That was fine by me. The last thing I wanted to do was talk about Ash. And once it was clear that I wasn’t going to say a thing, and I wasn’t in Ash’s life any more, the paparazzi left me alone. Within a week back in New York my status officially returned to Not Interesting.

I wish I could say that I didn’t cry. Or maybe that I didn’t cry a lot. Or at least that I never ugly cried, with big fat tears and making the kind of face even your mother thought twice about loving. But I did all of that. For the most part I managed to save it for nighttime. But the walls in our tiny Brooklyn apartment weren’t exactly thick. My roommates knew, more than anyone, how torn up I felt.

At work, thankfully, I kept busy. Little kids kept you on the hop and I was grateful for all the distractions. January was the height of flu season. I had more than one kid throw up on me. It was hard to remember your heartache when you were cleaning up vomit. I may have been the only person in the world grateful for stomach bugs, but there you had it. That’s how low I felt.

We got word that our library branch wasn’t going to be shut down. That was all. No news about 20 years of funding or grand plans to start a whole-scale remodel. I didn’t know if Ash had kept his side of the bargain or not and, sadly, I didn’t have it in me to find out. I knew I could call his attorney and he might verify whether the fund had been established, but I just couldn’t handle it. I needed to move on.

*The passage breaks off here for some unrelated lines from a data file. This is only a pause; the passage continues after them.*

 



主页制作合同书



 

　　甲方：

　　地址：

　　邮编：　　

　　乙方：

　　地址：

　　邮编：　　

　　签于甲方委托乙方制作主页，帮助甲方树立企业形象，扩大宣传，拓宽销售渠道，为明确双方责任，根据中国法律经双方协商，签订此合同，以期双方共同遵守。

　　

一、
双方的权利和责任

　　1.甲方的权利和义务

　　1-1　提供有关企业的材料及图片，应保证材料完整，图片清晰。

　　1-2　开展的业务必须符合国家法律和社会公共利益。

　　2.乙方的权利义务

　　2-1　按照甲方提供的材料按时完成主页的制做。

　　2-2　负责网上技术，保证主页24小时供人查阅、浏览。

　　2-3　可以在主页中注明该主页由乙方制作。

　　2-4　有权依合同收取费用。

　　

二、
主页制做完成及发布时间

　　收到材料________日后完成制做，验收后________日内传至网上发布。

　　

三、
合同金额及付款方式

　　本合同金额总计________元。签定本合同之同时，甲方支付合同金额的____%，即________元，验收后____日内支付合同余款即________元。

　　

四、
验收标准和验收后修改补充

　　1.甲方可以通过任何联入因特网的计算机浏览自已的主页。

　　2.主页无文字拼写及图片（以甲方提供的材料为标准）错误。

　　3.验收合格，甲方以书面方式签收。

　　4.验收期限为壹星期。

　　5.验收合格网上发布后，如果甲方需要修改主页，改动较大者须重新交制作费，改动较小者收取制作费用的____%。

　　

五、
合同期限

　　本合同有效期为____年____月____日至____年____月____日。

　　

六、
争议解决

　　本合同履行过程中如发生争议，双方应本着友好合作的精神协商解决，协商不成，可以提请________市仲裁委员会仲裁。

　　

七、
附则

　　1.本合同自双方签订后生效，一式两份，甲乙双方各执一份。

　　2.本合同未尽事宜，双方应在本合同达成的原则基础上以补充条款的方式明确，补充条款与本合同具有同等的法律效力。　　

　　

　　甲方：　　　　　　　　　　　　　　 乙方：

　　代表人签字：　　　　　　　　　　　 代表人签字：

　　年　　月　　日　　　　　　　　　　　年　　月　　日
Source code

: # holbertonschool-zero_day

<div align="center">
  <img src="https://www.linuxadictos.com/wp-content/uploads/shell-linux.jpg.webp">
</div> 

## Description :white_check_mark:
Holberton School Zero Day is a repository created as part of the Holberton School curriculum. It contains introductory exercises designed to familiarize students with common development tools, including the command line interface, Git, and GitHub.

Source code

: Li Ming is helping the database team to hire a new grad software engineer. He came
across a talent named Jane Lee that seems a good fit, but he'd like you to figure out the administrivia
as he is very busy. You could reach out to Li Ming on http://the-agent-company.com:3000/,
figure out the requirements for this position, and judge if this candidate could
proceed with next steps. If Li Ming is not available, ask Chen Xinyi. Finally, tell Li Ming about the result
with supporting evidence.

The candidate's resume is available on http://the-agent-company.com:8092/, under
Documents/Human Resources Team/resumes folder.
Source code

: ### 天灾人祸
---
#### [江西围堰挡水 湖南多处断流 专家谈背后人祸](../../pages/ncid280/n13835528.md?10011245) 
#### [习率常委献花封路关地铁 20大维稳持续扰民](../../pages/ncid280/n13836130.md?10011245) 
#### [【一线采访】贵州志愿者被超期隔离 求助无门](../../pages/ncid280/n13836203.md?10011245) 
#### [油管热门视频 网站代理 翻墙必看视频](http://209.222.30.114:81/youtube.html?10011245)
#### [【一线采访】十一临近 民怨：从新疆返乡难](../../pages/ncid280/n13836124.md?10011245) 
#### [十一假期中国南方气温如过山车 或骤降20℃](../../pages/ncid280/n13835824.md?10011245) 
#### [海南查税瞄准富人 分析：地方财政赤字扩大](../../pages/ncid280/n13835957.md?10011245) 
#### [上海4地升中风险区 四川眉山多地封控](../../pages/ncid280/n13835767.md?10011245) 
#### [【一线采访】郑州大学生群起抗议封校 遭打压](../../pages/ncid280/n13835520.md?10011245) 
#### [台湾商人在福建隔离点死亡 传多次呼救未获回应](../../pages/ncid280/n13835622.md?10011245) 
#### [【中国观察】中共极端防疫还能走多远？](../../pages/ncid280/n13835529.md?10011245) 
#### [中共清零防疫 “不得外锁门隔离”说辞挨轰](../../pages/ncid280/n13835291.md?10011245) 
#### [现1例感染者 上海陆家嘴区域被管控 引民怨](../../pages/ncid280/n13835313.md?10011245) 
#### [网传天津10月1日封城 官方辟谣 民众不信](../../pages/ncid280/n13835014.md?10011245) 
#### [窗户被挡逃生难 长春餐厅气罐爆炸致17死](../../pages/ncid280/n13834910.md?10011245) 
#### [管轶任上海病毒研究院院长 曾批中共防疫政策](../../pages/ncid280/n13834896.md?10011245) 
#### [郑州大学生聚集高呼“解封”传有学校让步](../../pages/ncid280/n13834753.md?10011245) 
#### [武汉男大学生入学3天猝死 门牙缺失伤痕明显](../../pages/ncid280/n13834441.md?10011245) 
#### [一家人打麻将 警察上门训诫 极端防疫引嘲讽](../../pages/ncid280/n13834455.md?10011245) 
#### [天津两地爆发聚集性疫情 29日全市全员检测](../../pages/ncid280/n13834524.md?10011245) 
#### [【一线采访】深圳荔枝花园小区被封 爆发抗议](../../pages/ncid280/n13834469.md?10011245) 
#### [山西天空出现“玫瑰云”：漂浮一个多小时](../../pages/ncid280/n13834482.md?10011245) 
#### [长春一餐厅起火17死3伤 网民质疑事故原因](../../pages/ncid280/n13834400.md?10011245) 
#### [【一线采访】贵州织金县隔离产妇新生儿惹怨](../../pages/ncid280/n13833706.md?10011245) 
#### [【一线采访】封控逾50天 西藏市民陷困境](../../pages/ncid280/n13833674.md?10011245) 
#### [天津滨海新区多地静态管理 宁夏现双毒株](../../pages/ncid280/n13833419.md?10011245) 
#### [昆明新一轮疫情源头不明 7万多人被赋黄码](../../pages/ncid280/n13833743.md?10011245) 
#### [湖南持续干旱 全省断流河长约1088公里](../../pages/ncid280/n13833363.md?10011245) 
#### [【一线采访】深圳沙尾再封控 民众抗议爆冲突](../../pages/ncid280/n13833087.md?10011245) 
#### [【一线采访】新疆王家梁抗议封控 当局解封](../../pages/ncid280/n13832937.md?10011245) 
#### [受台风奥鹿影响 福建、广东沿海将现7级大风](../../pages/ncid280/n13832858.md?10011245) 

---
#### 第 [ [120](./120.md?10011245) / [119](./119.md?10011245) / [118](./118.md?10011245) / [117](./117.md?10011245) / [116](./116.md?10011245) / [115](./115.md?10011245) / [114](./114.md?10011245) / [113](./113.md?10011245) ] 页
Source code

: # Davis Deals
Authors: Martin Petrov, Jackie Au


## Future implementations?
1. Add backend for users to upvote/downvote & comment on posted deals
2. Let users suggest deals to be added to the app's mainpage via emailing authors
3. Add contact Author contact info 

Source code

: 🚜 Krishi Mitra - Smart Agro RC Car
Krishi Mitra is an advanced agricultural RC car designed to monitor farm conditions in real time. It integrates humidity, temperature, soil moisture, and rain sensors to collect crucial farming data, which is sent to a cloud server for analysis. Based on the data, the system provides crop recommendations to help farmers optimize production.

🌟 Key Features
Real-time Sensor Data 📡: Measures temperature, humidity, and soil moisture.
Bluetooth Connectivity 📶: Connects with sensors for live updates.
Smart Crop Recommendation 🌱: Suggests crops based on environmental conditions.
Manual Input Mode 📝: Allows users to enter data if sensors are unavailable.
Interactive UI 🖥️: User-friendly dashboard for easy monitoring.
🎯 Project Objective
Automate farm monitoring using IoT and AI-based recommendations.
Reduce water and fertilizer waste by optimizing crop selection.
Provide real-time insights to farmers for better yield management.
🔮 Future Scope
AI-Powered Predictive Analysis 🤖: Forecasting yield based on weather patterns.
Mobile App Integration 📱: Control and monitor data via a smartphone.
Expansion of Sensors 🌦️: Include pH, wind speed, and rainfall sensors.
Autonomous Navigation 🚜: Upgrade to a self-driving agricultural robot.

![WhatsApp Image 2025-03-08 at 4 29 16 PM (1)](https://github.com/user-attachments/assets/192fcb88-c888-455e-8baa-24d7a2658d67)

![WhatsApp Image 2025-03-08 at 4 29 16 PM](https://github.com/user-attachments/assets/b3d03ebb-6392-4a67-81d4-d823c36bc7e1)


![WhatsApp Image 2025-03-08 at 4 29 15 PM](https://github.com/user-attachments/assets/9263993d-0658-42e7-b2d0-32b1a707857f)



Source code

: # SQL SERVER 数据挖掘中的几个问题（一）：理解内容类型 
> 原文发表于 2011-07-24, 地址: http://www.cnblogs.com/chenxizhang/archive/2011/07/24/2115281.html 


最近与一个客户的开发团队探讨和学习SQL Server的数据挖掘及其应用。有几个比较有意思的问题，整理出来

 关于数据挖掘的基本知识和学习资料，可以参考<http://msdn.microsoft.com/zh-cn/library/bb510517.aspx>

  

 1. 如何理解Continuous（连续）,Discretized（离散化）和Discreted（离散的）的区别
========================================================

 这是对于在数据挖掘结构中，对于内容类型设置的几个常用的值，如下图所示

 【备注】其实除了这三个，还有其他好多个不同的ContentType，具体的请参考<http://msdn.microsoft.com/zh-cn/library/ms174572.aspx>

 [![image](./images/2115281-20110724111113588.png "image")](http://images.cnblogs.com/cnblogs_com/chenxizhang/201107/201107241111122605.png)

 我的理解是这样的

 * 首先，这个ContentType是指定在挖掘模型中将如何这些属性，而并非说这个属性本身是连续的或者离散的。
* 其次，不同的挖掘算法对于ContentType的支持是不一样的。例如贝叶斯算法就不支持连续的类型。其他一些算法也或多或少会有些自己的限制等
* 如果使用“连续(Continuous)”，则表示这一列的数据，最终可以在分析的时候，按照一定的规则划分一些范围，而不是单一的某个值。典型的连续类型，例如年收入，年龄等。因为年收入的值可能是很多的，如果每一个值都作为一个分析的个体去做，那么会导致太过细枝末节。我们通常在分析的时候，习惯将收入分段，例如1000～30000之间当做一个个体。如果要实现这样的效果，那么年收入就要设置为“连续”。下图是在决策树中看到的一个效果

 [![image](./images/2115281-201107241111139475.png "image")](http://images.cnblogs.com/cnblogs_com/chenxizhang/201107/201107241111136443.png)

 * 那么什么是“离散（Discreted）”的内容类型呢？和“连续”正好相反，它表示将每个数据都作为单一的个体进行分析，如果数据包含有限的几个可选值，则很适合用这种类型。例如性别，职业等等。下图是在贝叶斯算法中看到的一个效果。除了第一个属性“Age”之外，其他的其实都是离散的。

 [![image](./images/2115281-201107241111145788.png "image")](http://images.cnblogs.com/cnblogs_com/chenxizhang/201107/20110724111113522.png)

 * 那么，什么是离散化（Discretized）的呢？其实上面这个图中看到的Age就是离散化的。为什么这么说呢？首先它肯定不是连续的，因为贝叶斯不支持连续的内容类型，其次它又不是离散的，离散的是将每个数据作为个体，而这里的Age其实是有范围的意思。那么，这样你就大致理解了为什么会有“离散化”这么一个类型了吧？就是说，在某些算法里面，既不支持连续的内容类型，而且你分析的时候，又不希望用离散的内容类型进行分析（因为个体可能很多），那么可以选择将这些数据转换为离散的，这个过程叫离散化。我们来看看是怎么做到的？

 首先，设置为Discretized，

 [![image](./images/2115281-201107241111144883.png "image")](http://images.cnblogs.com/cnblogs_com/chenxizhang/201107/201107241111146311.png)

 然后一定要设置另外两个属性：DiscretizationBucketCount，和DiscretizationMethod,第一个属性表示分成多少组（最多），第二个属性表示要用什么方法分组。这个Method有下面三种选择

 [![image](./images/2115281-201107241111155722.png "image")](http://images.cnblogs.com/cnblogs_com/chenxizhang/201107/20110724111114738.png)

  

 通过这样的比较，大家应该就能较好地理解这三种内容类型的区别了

And to move on, I needed to stay busy. I took on more piano clients, devoting Saturday afternoons to lessons. The few times one of my teenage students asked if it was true that I’d dated Ash Black, I was able to answer with complete honesty that it had all been a publicity stunt. There’d never really been anything between us.

Most Sundays, I spent up at my parent’s house. They had my back, as always. My father grumbled about rock and rollers and my mother muttered and threw salt over her shoulder, cursing the past and praying for the future. They assured me that Ash wasn’t worthy of me. This was good riddance, that’s what this was, and I was off to bigger and better things, preferably in the form of a nice, churchgoing Russian engineer ready to settle down and start a family.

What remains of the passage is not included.